Жизнь внутри времени




 

Итак, появление огромного количества новых культурных предметов в эпоху неолитической революции приводит к неиз­бежному смещению традиционных обрядово-ритуальных семан­тических акцентов. Новая семантика новых культурных предме­тов не вмещается в старые обрядово-ритуальные структуры. Ведь меняется не просто материал, из которого сделаны вещи и не просто физические формы этих повседневных вещей, но и - самое главное! - неизбежно меняются их мифосемантические коды. И наоборот: отмирание целой индустрии - индустрии каменных орудий - приводит к своеобразному обесточиванию совокупности всех тех ритуалов, которые несли в себе избыточную семантику культуры каменного века.

И это дает ключ к пониманию тех трансформаций, которые происходят в это время с мифом.

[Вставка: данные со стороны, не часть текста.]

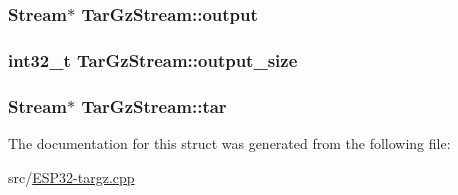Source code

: \subsubsection[{\texorpdfstring{output}{output}}]{\setlength{\rightskip}{0pt plus 5cm}Stream$\ast$ Tar\+Gz\+Stream\+::output}\hypertarget{structTarGzStream_abccaf0e4972ceed18368d19df39d97b2}{}\label{structTarGzStream_abccaf0e4972ceed18368d19df39d97b2}
\subsubsection[{\texorpdfstring{output\+\_\+size}{output_size}}]{\setlength{\rightskip}{0pt plus 5cm}int32\+\_\+t Tar\+Gz\+Stream\+::output\+\_\+size}\hypertarget{structTarGzStream_a38f582283166a6fc9424887aef3c25b8}{}\label{structTarGzStream_a38f582283166a6fc9424887aef3c25b8}
\subsubsection[{\texorpdfstring{tar}{tar}}]{\setlength{\rightskip}{0pt plus 5cm}Stream$\ast$ Tar\+Gz\+Stream\+::tar}\hypertarget{structTarGzStream_a1379631773007f33db4bb41a01526359}{}\label{structTarGzStream_a1379631773007f33db4bb41a01526359}


The documentation for this struct was generated from the following file\+:\begin{DoxyCompactItemize}
\item 
src/\hyperlink{ESP32-targz_8cpp}{E\+S\+P32-\/targz.\+cpp}\end{DoxyCompactItemize}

"Мирское", повседневное повествовательное бытие мифа об­ретает самодостаточный характер, окончательно отрываясь от своей обрядово-ритуальной семантической основы. Но оно же, это повествовательное бытие мифа продолжает нести в себе отго­лосок наиболее древней семантики - безвозвратно утраченной с отмиранием культуры каменного века и соответствующих этой культуре обрядово-ритуальных процедур. Само не имея сакраль­ного статуса, оно оказывается вместе с тем своеобразным воспо­минанием о некоторых сакральных структурах безвозвратно ут­раченной обрядово-ритуальной деятельности. И это именно та точка, в которой возникает необходимость сакрализации самого повествования (с последующей его канонизацией). Таким обра­зом и выходит, что возникновение феномена религии оказывает­ся не чем иным, как знаком начинающейся ИСТОРИИ: религия начинается там и тогда, где и когда человек впервые сталкивает­ся с фактом радикального не совпадения прошлого с настоящим, когда семантика прошлого теряет практический смысл перед на­ступлением семантики настоящего.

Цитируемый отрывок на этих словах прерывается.